# [What is being asked]
How many lines in the data below have the string "ground"? Reply with the number alone.

[Given data]

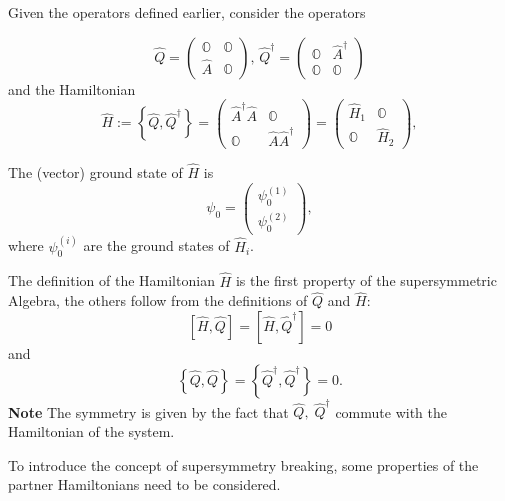 Given the operators defined earlier, consider the operators

\begin{equation*}
\hat Q = \begin{pmatrix}
    \mathbb{O}&\mathbb{O}\\
    \hat A&\mathbb{O}
\end{pmatrix}\text{,   }
\hat Q^\dagger = \begin{pmatrix}
    \mathbb{O}&\hat A^\dagger\\
    \mathbb{O}&\mathbb{O}
\end{pmatrix}
\label{eq:alg_1}
\end{equation*}
and the Hamiltonian
\begin{equation*}
\hat H := \left\{\hat Q,\hat Q^\dagger\right\}= 
\begin{pmatrix}
    \hat A^\dagger\hat A& \mathbb{O}\\
    \mathbb{O}&\hat A\hat A^\dagger
\end{pmatrix} =
\begin{pmatrix}
    \hat H_1& \mathbb{O}\\
    \mathbb{O}&\hat H_2
\end{pmatrix},
\end{equation*}

The (vector) ground state of $\hat H$ is
$$\psi_0=\begin{pmatrix}
\psi^{(1)}_0\\
\psi^{(2)}_0
\end{pmatrix},
$$
where $\psi^{(i)}_0$ are the ground states of $\hat H_i$.

The definition of the Hamiltonian $\hat H$ is the first property of the
supersymmetric Algebra, the others follow from the definitions of $\hat Q$ and
$\hat H$:
\begin{equation*}
\left[\hat H, \hat Q\right]= \left[\hat H, \hat Q^\dagger\right]=0
\end{equation*}
and 
\begin{equation*}
\left\{\hat Q,\hat Q\right\}=\left\{\hat Q^\dagger,\hat Q^\dagger\right\}=0.
\label{eq:alg_2}
\end{equation*}
\textbf{Note} The symmetry is given by the fact that $\hat Q,\; \hat Q^\dagger$
commute with the Hamiltonian of the system.

To introduce the concept of supersymmetry breaking, some properties of the
partner Hamiltonians need to be considered.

[/Given data]

# [Response to this task]
2